Söylediklerini dikkatle dinleyen Eren anladığını belirtircesine başını salladı.
"Aslında bununla ilgili bende bir araştırma yapmıştım ama bilmiyorum. O an hiç uykum yoktu. Sadece... Rüya gördüğüme göre mutlaka uyumuş olmalıyım."
"Aslında ben aynı zamanda Büyük Şehir Hastanesinde de çalışıyorum. Detaylı testleri ve tetkikleri yapabilmem için neden oraya gelmiyorsun yarın. Beyin dalgalarının EEG sinyallerini inceleme fırsatını bulabilirim böylece, tabi o esnada uykuda olman gerekiyor. Gerekli ayarlamaları yapabiliriz. Hiçbir risk içermeyen bir yöntem bu yüzden rahat olabilirsin."
"Olur Hanji-san. Neler olduğunu anlayabilmek için her şeyi yapmaya hazırım.
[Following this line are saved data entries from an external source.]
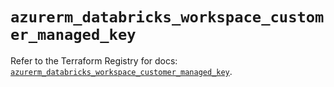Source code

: # `azurerm_databricks_workspace_customer_managed_key`

Refer to the Terraform Registry for docs: [`azurerm_databricks_workspace_customer_managed_key`](https://registry.terraform.io/providers/hashicorp/azurerm/3.90.0/docs/resources/databricks_workspace_customer_managed_key).
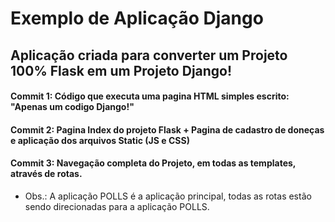 # Exemplo de Aplicação Django

## Aplicação criada para converter um Projeto 100% Flask em um Projeto Django!

#### Commit 1: Código que executa uma pagina HTML simples escrito: "Apenas um codigo Django!"

#### Commit 2: Pagina Index do projeto Flask + Pagina de cadastro de doneças e aplicação dos arquivos Static (JS e CSS)

#### Commit 3: Navegação completa do Projeto, em todas as templates, através de rotas.

* Obs.: A aplicação POLLS é a aplicação principal, todas as rotas estão sendo direcionadas para a aplicação POLLS.
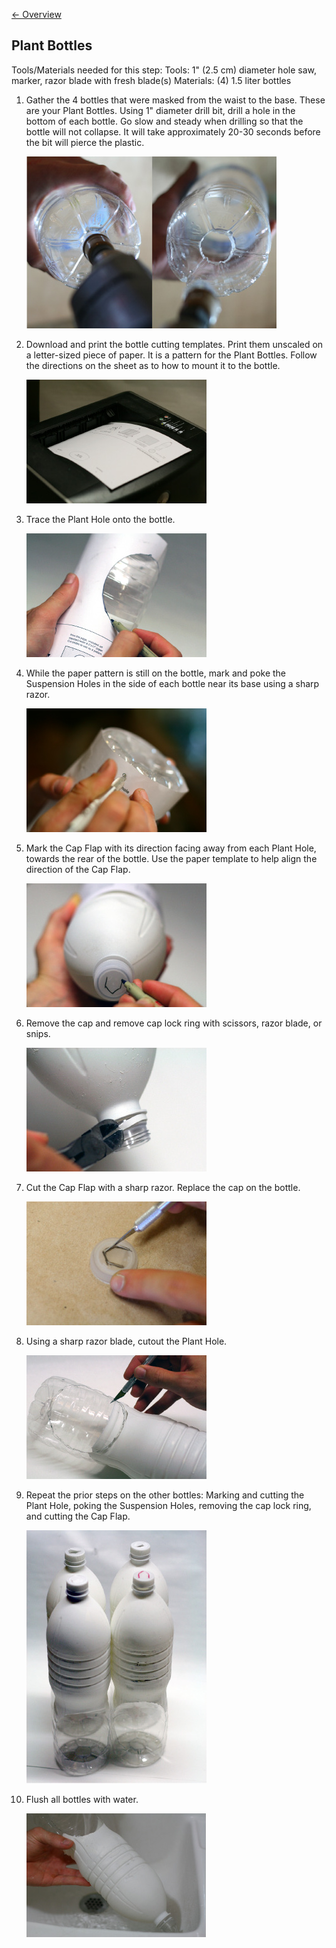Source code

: [&larr; Overview](index.md)

## Plant Bottles

Tools/Materials needed for this step:
Tools: 1" (2.5 cm) diameter hole saw, marker, razor blade with fresh blade(s)
Materials: (4) 1.5 liter bottles

1. Gather the 4 bottles that were masked from the waist to the base. These are your Plant Bottles. Using 1" diameter drill bit, drill a hole in the bottom of each bottle. Go slow and steady when drilling so that the bottle will not collapse. It will take approximately 20-30 seconds before the bit will pierce the plastic.

    ![](images/2_0.jpg)

2. Download and print the bottle cutting templates. Print them unscaled on a letter-sized piece of paper. It is a pattern for the Plant Bottles. Follow the directions on the sheet as to how to mount it to the bottle.

    ![](images/2_1.jpg)

3. Trace the Plant Hole onto the bottle.

    ![](images/2_2.jpg)

4. While the paper pattern is still on the bottle, mark and poke the Suspension Holes in the side of each bottle near its base using a sharp razor.

    ![](images/2_3.jpg)

5. Mark the Cap Flap with its direction facing away from each Plant Hole, towards the rear of the bottle. Use the paper template to help align the direction of the Cap Flap.

    ![](images/2_4.jpg)

6. Remove the cap and remove cap lock ring with scissors, razor blade, or snips.

    ![](images/2_5.jpg)

7. Cut the Cap Flap with a sharp razor. Replace the cap on the bottle.

    ![](images/2_6.jpg)

8. Using a sharp razor blade, cutout the Plant Hole.

    ![](images/2_7.jpg)

9. Repeat the prior steps on the other bottles: Marking and cutting the Plant Hole, poking the Suspension Holes, removing the cap lock ring, and cutting the Cap Flap.

    ![](images/2_8.jpg)

10. Flush all bottles with water.

    ![](images/2_9.jpg)
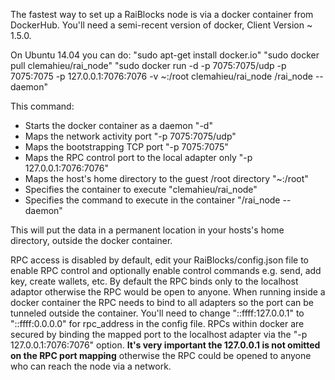 The fastest way to set up a RaiBlocks node is via a docker container from DockerHub.  You'll need a semi-recent version of docker, Client Version ~ 1.5.0.

On Ubuntu 14.04 you can do:
"sudo apt-get install docker.io"
"sudo docker pull clemahieu/rai_node"
"sudo docker run -d -p 7075:7075/udp -p 7075:7075 -p 127.0.0.1:7076:7076 -v ~:/root clemahieu/rai_node /rai_node --daemon"

This command:
* Starts the docker container as a daemon "-d"
* Maps the network activity port "-p 7075:7075/udp"
* Maps the bootstrapping TCP port "-p 7075:7075"
* Maps the RPC control port to the local adapter only "-p 127.0.0.1:7076:7076"
* Maps the host's home directory to the guest /root directory "~:/root"
* Specifies the container to execute "clemahieu/rai_node"
* Specifies the command to execute in the container "/rai_node --daemon"

This will put the data in a permanent location in your hosts's home directory, outside the docker container.

RPC access is disabled by default, edit your RaiBlocks/config.json file to enable RPC control and optionally enable control commands e.g. send, add key, create wallets, etc.  By default the RPC binds only to the localhost adaptor otherwise the RPC would be open to anyone.  When running inside a docker container the RPC needs to bind to all adapters so the port can be tunneled outside the container.  You'll need to change "::ffff:127.0.0.1" to "::ffff:0.0.0.0" for rpc_address in the config file.  RPCs within docker are secured by binding the mapped port to the localhost adapter via the "-p 127.0.0.1:7076:7076" option.  **It's very important the 127.0.0.1 is not omitted on the RPC port mapping** otherwise the RPC could be opened to anyone who can reach the node via a network.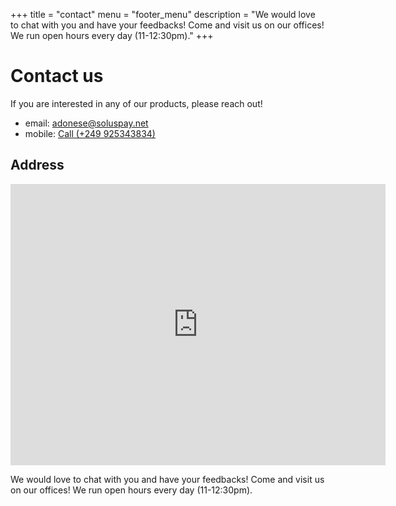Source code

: +++
title = "contact"
menu = "footer_menu"
description = "We would love to chat with you and have your feedbacks! Come and visit us on our offices! We run open hours every day (11-12:30pm)."
+++

# Contact us

If you are interested in any of our products, please reach out!

- email: <a href="mailto:adonese@soluspay.net">adonese@soluspay.net</a>
- mobile: <a href="tel:+249925343834">Call (+249 925343834)</a>

## Address

<iframe src="https://www.google.com/maps/embed?pb=!1m18!1m12!1m3!1d15374.120420590332!2d32.56214077828581!3d15.56330097712211!2m3!1f0!2f0!3f0!3m2!1i1024!2i768!4f13.1!3m3!1m2!1s0x0%3A0x6b3fbd769b059458!2sSolus!5e0!3m2!1sen!2sau!4v1558882781861!5m2!1sen!2sau" width="600" height="450" frameborder="0" style="border:0" allowfullscreen></iframe>

We would love to chat with you and have your feedbacks! Come and visit us on our offices! We run open hours every day (11-12:30pm).
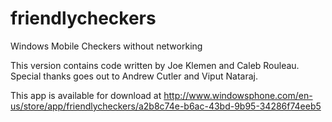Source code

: friendlycheckers
================

Windows Mobile Checkers without networking

This version contains code written by Joe Klemen and Caleb Rouleau. 
Special thanks goes out to Andrew Cutler and Viput Nataraj. 

This app is available for download at 
http://www.windowsphone.com/en-us/store/app/friendlycheckers/a2b8c74e-b6ac-43bd-9b95-34286f74eeb5
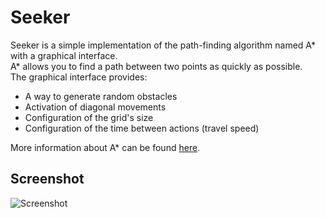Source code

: # Seeker
Seeker is a simple implementation of the path-finding algorithm named A* with a graphical interface.  
A* allows you to find a path between two points as quickly as possible.  
The graphical interface provides:
- A way to generate random obstacles 
- Activation of diagonal movements
- Configuration of the grid's size
- Configuration of the time between actions (travel speed) 

More information about A* can be found [here](https://en.wikipedia.org/wiki/A*_search_algorithm).

## Screenshot
![Screenshot](https://i.imgur.com/LPcJi2J.png)
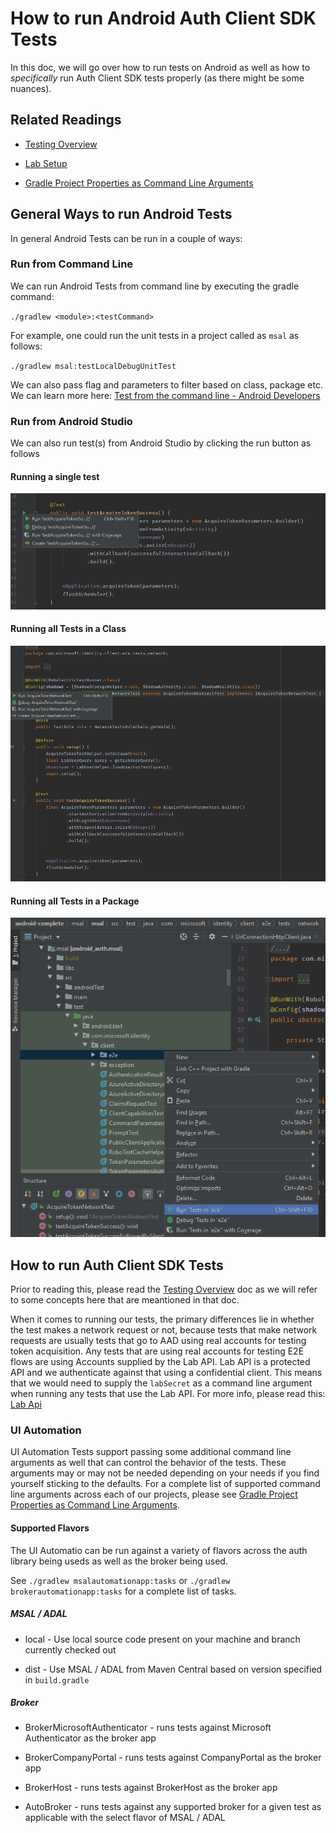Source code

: # How to run Android Auth Client SDK Tests

In this doc, we will go over how to run tests on Android as well as how to *specifically* run Auth Client SDK tests properly (as there might be some nuances).

## Related Readings

- [Testing Overview](./testing_overview.md)

- [Lab Setup](./labsetup.md)

- [Gradle Project Properties as Command Line Arguments](../ProjectBuild/gradle_project_properties.md)

## General Ways to run Android Tests

In general Android Tests can be run in a couple of ways:

### Run from Command Line

We can run Android Tests from command line by executing the gradle command:

`./gradlew <module>:<testCommand>`

For example, one could run the unit tests in a project called as `msal` as follows:

`./gradlew msal:testLocalDebugUnitTest`

We can also pass flag and parameters to filter based on class, package etc. We can learn more here: [Test from the command line - Android Developers](https://developer.android.com/studio/test/command-line)

### Run from Android Studio

We can also run test(s) from Android Studio by clicking the run button as follows

#### Running a single test

![](./images/runSingleTest.png)

#### Running all Tests in a Class

![](./images/runClassTest.png)

#### Running all Tests in a Package

![](./images/runPackageTest.png)

## How to run Auth Client SDK Tests

Prior to reading this, please read the [Testing Overview](./testing_overview.md) doc as we will refer to some concepts here that are meantioned in that doc.

When it comes to running our tests, the primary differences lie in whether the test makes a network request or not, because tests that make network requests are usually tests that go to AAD using real accounts for testing token acquisition. Any tests that are using real accounts for testing E2E flows are using Accounts supplied by the Lab API. Lab API is a protected API and we authenticate against that using a confidential client. This means that we would need to supply the `labSecret` as a command line argument when running any tests that use the Lab API. For more info, please read this: [Lab Api](./labsetup.md)

### UI Automation

UI Automation Tests support passing some additional command line arguments as well that can control the behavior of the tests. These arguments may or may not be needed depending on your needs if you find yourself sticking to the defaults. For a complete list of supported command line arguments across each of our projects, please see [Gradle Project Properties as Command Line Arguments](../ProjectBuild/gradle_project_properties.md).

#### Supported Flavors

The UI Automatio can be run against a variety of flavors across the auth library being useds as well as the broker being used.

See `./gradlew msalautomationapp:tasks` or `./gradlew brokerautomationapp:tasks` for a complete list of tasks.

##### MSAL / ADAL

- local - Use local source code present on your machine and branch currently checked out

- dist - Use MSAL / ADAL from Maven Central based on version specified in `build.gradle`

##### Broker

- BrokerMicrosoftAuthenticator - runs tests against Microsoft Authenticator as the broker app

- BrokerCompanyPortal - runs tests against CompanyPortal as the broker app

- BrokerHost - runs tests against BrokerHost as the broker app

- AutoBroker - runs tests against any supported broker for a given test as applicable with the select flavor of MSAL / ADAL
Sizi buraya kadar yorduğum için üzgünüm."
Hanji yavaşça oturduğu yerden kalkarak kapıya doğru ilerledi.
"Öyle düşünme Eren, sen benim hastamsın ve ihtiyacın olduğunda beni aramaktan çekinmemelisin."
"Peki Hanji-san."
Eren Hanji'yi geçirdikten sonra boş salondan geçerek ahşap merdivenlere doğru ilerledi ve karanlık odasına girdi. Üzerindekileri çıkarıp köşedeki kırmızı koltuğun üzerine koyduktan sonra yumuşacık yatağına yerleşmişti. Bir süre gözlerini tavana dikerek baktı.
ŞİMDİ OKUDUĞUN
Ruh Göçü (Riren & Ereri)
Fiksi PenggemarEren Jaeger ailesini küçük yaşta kaybetmiş, tek başına yaşayan bir üniversite öğrencisidir. On yaşındayken görmeye başladığı rüyalar büyüdükçe hayatını daha çok işgal etmeye başladığında artık yaşananların üstesinden gelmek için çok geçtir. Çünkü f...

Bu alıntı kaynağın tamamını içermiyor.